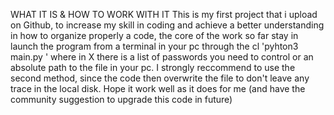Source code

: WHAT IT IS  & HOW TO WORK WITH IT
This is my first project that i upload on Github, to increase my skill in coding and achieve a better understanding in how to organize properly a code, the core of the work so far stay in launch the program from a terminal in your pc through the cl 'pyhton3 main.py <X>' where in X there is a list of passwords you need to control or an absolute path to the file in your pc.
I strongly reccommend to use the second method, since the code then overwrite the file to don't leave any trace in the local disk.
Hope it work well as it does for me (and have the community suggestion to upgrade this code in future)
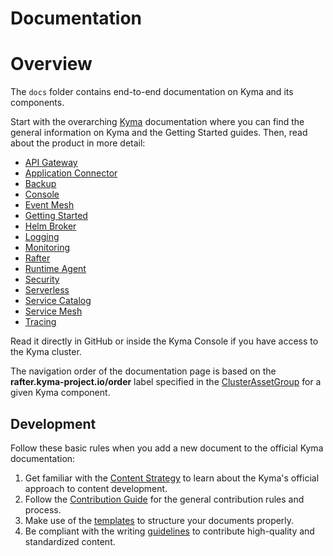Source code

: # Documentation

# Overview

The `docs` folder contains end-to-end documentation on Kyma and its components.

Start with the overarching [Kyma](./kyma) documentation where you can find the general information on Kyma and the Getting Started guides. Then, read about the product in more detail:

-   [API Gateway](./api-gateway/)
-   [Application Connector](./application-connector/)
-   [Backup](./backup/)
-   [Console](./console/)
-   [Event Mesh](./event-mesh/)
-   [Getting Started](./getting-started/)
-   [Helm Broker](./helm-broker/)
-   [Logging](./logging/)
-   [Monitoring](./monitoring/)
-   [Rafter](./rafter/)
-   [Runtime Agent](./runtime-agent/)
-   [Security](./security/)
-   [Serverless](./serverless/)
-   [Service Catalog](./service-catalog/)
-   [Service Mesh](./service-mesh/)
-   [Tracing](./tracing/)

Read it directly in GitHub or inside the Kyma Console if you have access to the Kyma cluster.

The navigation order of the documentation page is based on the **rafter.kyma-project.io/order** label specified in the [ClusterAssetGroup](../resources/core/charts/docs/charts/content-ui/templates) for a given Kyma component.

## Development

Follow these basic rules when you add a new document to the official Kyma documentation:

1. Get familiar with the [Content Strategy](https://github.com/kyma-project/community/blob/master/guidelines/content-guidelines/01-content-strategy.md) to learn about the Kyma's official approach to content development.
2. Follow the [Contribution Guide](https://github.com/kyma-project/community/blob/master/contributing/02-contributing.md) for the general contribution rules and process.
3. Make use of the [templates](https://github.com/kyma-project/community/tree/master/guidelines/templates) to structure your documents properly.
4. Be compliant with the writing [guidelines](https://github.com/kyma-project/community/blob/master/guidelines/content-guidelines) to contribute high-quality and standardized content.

## Task to complete
If a record holds a picture, leave the picture out, but copy everything else exactly.

## Response to the exercise
Source code

: WHAT IT IS  & HOW TO WORK WITH IT
This is my first project that i upload on Github, to increase my skill in coding and achieve a better understanding in how to organize properly a code, the core of the work so far stay in launch the program from a terminal in your pc through the cl 'pyhton3 main.py <X>' where in X there is a list of passwords you need to control or an absolute path to the file in your pc.
I strongly reccommend to use the second method, since the code then overwrite the file to don't leave any trace in the local disk.
Hope it work well as it does for me (and have the community suggestion to upgrade this code in future)
Source code

: # Documentation

# Overview

The `docs` folder contains end-to-end documentation on Kyma and its components.

Start with the overarching [Kyma](./kyma) documentation where you can find the general information on Kyma and the Getting Started guides. Then, read about the product in more detail:

-   [API Gateway](./api-gateway/)
-   [Application Connector](./application-connector/)
-   [Backup](./backup/)
-   [Console](./console/)
-   [Event Mesh](./event-mesh/)
-   [Getting Started](./getting-started/)
-   [Helm Broker](./helm-broker/)
-   [Logging](./logging/)
-   [Monitoring](./monitoring/)
-   [Rafter](./rafter/)
-   [Runtime Agent](./runtime-agent/)
-   [Security](./security/)
-   [Serverless](./serverless/)
-   [Service Catalog](./service-catalog/)
-   [Service Mesh](./service-mesh/)
-   [Tracing](./tracing/)

Read it directly in GitHub or inside the Kyma Console if you have access to the Kyma cluster.

The navigation order of the documentation page is based on the **rafter.kyma-project.io/order** label specified in the [ClusterAssetGroup](../resources/core/charts/docs/charts/content-ui/templates) for a given Kyma component.

## Development

Follow these basic rules when you add a new document to the official Kyma documentation:

1. Get familiar with the [Content Strategy](https://github.com/kyma-project/community/blob/master/guidelines/content-guidelines/01-content-strategy.md) to learn about the Kyma's official approach to content development.
2. Follow the [Contribution Guide](https://github.com/kyma-project/community/blob/master/contributing/02-contributing.md) for the general contribution rules and process.
3. Make use of the [templates](https://github.com/kyma-project/community/tree/master/guidelines/templates) to structure your documents properly.
4. Be compliant with the writing [guidelines](https://github.com/kyma-project/community/blob/master/guidelines/content-guidelines) to contribute high-quality and standardized content.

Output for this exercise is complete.